SNPs project

Objectives
Materials

Sequences data
SNPs data

Methods

OBJECTIVES

We have studied the distribution of SNPs among human genome, locating them in exons, introns or splicing sites and distinguishing the lasts between donor and acceptor ones.

The project is focused basically on the relationship between SNPs and splicing sites due to the possibility that a SNP placed there may cause a differential splicing and, so on, a non functional protein. This would be the origin of disease or susceptibility to some factors in some instances.

Our objectives were:

For every gene of the sequences folder, count the number of SNPs (total, in codificant regions and no codificant regions).
Count the number of SNPs in splicing sites.
Study the distribution of SNPs in human genome.

MATERIALS

The programs and the statistical analysis have been done in Perl language under Linux, a Unix-type operating system, while the web site has been done in HTML programming.

To work on the project we dispose of two data files:

SNPs location ( snpNih.txt and snpTsc.txt)
Exonic localization of 11500 human genes ( refseq.gff)

All data was provided by R.Guigó, who processed it from Human Genome Project Working Draft ( Golden Path). The original file with the genes is refGene.txt.

Sequences data

The original information on refGene.txt is structured this way:

Exemple:chr10 refseq cds 141296 141451 . + . NM_006624

And the folder we have worked with was designed in a more practical way, detailing the exons (CDS) for every gene (NM_gene) and chromosome.

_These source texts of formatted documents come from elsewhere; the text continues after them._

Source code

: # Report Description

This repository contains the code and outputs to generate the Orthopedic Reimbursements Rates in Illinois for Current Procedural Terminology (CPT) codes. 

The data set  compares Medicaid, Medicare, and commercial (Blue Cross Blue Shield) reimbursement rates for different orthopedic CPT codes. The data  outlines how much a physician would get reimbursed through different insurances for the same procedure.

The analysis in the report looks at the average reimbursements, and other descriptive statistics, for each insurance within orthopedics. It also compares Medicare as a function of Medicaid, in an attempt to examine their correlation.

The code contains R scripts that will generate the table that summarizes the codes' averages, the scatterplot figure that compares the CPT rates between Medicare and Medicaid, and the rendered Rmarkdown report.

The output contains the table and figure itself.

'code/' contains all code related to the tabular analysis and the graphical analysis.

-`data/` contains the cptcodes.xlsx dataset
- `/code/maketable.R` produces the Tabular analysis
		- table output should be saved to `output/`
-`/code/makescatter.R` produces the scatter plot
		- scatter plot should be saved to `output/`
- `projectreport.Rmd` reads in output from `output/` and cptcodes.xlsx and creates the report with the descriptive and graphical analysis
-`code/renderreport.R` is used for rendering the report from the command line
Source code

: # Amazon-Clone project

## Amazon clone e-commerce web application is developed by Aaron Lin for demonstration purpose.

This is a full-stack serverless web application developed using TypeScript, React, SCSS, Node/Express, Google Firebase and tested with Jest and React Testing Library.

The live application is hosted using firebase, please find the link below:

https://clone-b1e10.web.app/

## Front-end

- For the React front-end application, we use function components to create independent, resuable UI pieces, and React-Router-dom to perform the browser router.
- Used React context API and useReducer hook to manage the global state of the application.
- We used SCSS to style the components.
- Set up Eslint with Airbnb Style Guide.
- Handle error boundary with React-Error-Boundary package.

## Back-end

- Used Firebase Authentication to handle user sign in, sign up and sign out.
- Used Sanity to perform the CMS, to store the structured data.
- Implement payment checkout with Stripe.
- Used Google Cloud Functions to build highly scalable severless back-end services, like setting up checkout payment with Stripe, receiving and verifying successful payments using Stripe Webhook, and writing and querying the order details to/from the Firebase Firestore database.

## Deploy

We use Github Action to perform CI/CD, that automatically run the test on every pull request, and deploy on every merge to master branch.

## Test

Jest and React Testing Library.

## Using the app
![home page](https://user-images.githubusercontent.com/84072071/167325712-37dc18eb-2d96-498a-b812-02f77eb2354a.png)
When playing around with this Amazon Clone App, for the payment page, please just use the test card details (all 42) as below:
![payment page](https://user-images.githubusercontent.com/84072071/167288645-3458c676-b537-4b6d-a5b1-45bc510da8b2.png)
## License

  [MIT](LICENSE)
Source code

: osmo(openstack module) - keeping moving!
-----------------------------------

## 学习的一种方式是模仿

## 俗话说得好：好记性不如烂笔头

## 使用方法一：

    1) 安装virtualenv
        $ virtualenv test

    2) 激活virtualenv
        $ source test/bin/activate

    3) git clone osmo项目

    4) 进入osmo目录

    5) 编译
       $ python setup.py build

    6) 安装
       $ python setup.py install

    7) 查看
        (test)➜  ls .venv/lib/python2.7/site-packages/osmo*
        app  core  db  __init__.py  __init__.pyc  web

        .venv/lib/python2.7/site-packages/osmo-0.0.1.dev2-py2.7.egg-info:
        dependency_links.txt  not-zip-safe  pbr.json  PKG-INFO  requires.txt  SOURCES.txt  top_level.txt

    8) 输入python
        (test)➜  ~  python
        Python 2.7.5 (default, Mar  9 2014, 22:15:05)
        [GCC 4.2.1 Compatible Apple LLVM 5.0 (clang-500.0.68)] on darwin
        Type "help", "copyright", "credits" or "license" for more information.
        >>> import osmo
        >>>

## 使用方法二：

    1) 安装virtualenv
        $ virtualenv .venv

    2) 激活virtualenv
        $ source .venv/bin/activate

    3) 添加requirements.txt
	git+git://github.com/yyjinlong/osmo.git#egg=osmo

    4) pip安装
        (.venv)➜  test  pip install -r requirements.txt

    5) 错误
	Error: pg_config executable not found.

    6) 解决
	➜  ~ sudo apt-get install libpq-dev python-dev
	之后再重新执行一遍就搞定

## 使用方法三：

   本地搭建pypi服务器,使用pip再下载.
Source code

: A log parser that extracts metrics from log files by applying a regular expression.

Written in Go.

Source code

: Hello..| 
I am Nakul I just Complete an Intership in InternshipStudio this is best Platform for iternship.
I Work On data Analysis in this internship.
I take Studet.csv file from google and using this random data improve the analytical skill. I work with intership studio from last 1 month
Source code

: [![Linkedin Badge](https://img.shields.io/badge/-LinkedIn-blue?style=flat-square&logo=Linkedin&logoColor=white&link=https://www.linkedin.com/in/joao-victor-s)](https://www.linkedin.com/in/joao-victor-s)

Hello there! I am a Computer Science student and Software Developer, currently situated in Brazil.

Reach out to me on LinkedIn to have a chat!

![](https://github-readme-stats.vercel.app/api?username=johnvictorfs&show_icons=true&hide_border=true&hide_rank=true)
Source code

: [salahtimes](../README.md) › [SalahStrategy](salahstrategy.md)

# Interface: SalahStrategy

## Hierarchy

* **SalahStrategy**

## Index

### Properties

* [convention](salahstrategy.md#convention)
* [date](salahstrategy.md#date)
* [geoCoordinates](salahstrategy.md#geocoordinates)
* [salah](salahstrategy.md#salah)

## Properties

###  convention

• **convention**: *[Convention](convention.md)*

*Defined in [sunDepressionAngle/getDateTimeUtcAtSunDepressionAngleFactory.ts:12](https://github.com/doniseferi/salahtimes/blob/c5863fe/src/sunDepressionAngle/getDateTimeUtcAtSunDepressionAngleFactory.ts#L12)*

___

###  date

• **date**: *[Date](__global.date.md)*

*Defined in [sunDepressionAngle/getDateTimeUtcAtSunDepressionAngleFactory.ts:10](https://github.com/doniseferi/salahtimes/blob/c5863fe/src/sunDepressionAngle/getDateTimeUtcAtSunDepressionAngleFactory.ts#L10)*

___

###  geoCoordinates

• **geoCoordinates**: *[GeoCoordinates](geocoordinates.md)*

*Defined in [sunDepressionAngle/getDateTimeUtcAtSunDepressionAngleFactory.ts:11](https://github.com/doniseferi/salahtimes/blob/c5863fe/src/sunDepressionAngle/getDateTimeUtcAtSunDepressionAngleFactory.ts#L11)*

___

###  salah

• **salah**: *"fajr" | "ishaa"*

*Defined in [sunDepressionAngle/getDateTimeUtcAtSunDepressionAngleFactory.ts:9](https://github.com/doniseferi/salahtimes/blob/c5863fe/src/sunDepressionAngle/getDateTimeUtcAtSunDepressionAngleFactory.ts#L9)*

Exemple: chr10 refseq cds 141296 141451 . + . NM_006624

SNPs data

We have two origin files, with the same structure:

Reference|Chromosome|Start SNP|End SNP|SNP_Reference

Exemple:585 chr1 33352 33353 9493

The aspect that differences one from another is the way the data has been obtained: at snpNih.txt we find overlap SNPs, therefore they were placed studying the differences in nucleotide sequence between overlap contig clones, while at snpTsc.txt the SNPs were positioned with random genomic reads.

METHODS

The objective was comparing an SNP file with the refseq.gff one to obtain the location of SNPs in genes, sorting them into exons, introns, acceptors or donor sites and to make with them statistical analysis later. We have worked with snpNih.txt although the program is applicable to both files.

Actually we have obtained two programs, one of them made thanks to J.A Abril. The script done with his collaboration has a higher level and in our opinion is more interesting to explain how it works. If you want to see the script's explanation click here.

However, this program consumes more computer memory and has been impossible to run it at our usually available computers. As both programs return comparable results the final statistics analysis has been done with the results from our script.

Statistical analysis requires running the statistical module.